My week at Recurse Center
In late April I served a residency at Recurse Center, formerly known as
Hacker School. I want to write up what I did before I forget.
Recurse Center bills itself as being like a writer's retreat, but for
programming. Recursers get better at programming four days a week for
three months. There are some full-time instructors there to help, and
periodically a resident, usually someone notable, shows up for a week.
It's free to students: RC partners with companies that then pay it a
fee if they hire a Recurser.
I got onto the RC chat system and BBS a few weeks ahead and
immediately realized that it was going to be great. I am really wary
about belonging to groups, but I felt like I fit right in at RC, in a
way that I hadn't felt since I went off to math camp at age 14.

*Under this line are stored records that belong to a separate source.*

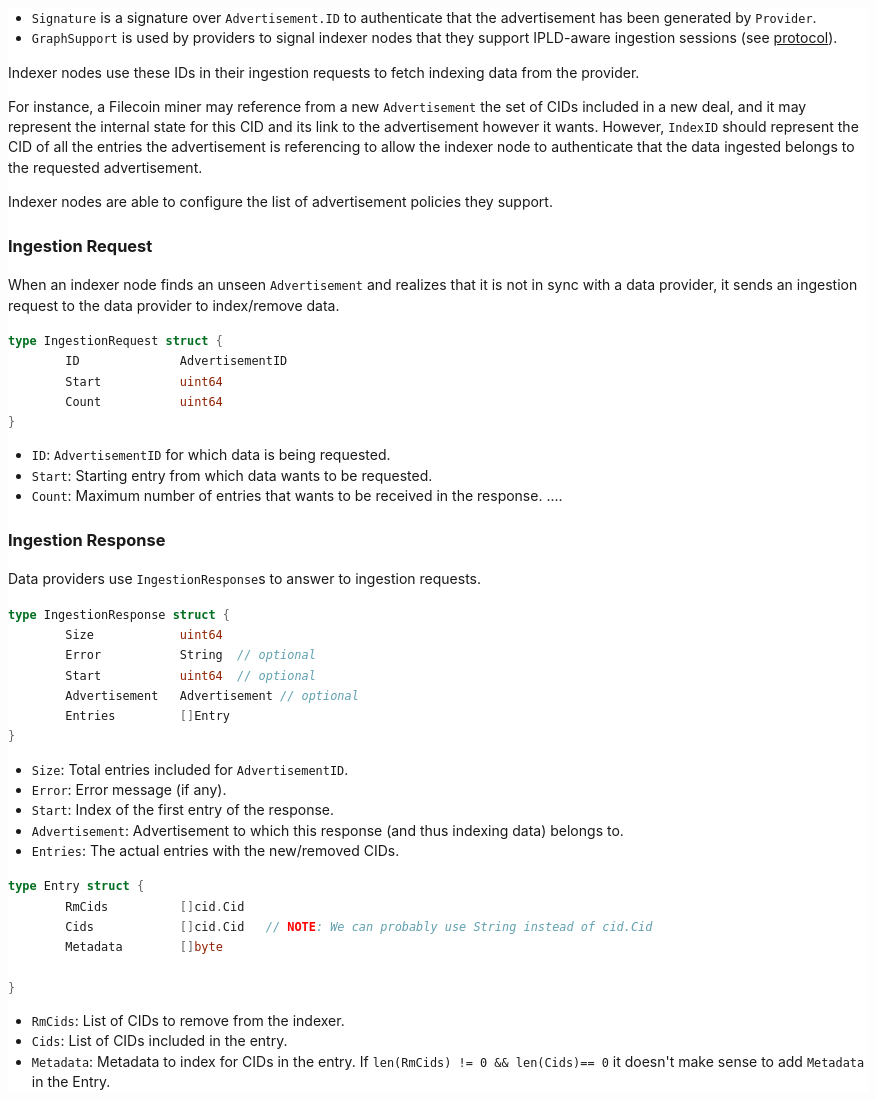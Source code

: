 - `Signature` is a signature over `Advertisement.ID` to authenticate that the advertisement has been generated by `Provider`.
- `GraphSupport` is used by providers to signal indexer nodes that they support IPLD-aware ingestion sessions (see [protocol](#protocol)).

Indexer nodes use these IDs in their ingestion requests to fetch indexing
data from the provider.

For instance, a Filecoin miner may reference from a new `Advertisement` the set of CIDs included in a new deal, and it may
represent the internal state for this CID and its link to the advertisement however it wants. However, `IndexID` should represent the CID of all the entries
the advertisement is referencing
to allow the indexer node to authenticate that the data ingested belongs to the requested advertisement.

Indexer nodes are able to configure the list of advertisement policies they support.



### Ingestion Request
When an indexer node finds an unseen `Advertisement` and realizes that it is not in sync with a data provider, it sends
an ingestion request to the data provider to index/remove data.
```go
type IngestionRequest struct {
        ID              AdvertisementID
        Start           uint64
        Count           uint64
}
```
- `ID`: `AdvertisementID` for which data is being requested.
- `Start`: Starting entry from which data wants to be requested.
- `Count`: Maximum number of entries that wants to be received in the response.
....
### Ingestion Response
Data providers use `IngestionResponse`s to answer to ingestion requests.

```go
type IngestionResponse struct {
        Size            uint64
        Error           String  // optional
        Start           uint64  // optional
        Advertisement   Advertisement // optional
        Entries         []Entry
}
```
- `Size`: Total entries included for `AdvertisementID`.
- `Error`: Error message (if any).
- `Start`: Index of the first entry of the response.
- `Advertisement`: Advertisement to which this response (and thus indexing data) belongs to.
- `Entries`: The actual entries with the new/removed CIDs.


```go
type Entry struct {
        RmCids          []cid.Cid
        Cids            []cid.Cid   // NOTE: We can probably use String instead of cid.Cid
        Metadata        []byte

}
```
- `RmCids`: List of CIDs to remove from the indexer. 
- `Cids`: List of CIDs included in the entry.
- `Metadata`: Metadata to index for CIDs in the entry. If `len(RmCids) != 0 && len(Cids)== 0` it doesn't make sense to add `Metadata` in the Entry.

Recurse Center isn't that different from math camp now that I think
about it.
The only prescribed duty of a resident is to give a half-hour talk on
Monday night, preferably on a technical topic. I gave mine on the
history and internals of lightweight hash structures in programming
languages like Python and Perl. (You can read all about
that if you want to.)
Here's what else I did:
I gave a bunch of other talks: two on Git, one on calculating with
continued fractions, one on how the Haskell type inferencer works,
one on the topology of data types, one on the Unix process
model, one on Alien
Horrors from the Dawn of
Unix. This was too many
talks. I didn't have enough energy and time to prepare all of them
properly. On the other hand, a lot of people were very
complimentary about the talks and said they were very glad that I
gave so many. Also, giving talks is a great way to get people
familiar with you so that they won't be shy about talking to you or
asking you to work with them. But I think I'll cut it down to one
per day next time.
Alex Taipale was inspired by my
hash talk to implement hashes synthetically in
Python, and I paired with
her on that for the first part and reviewed her code a couple of
times after. It was really fun to see how she went about it.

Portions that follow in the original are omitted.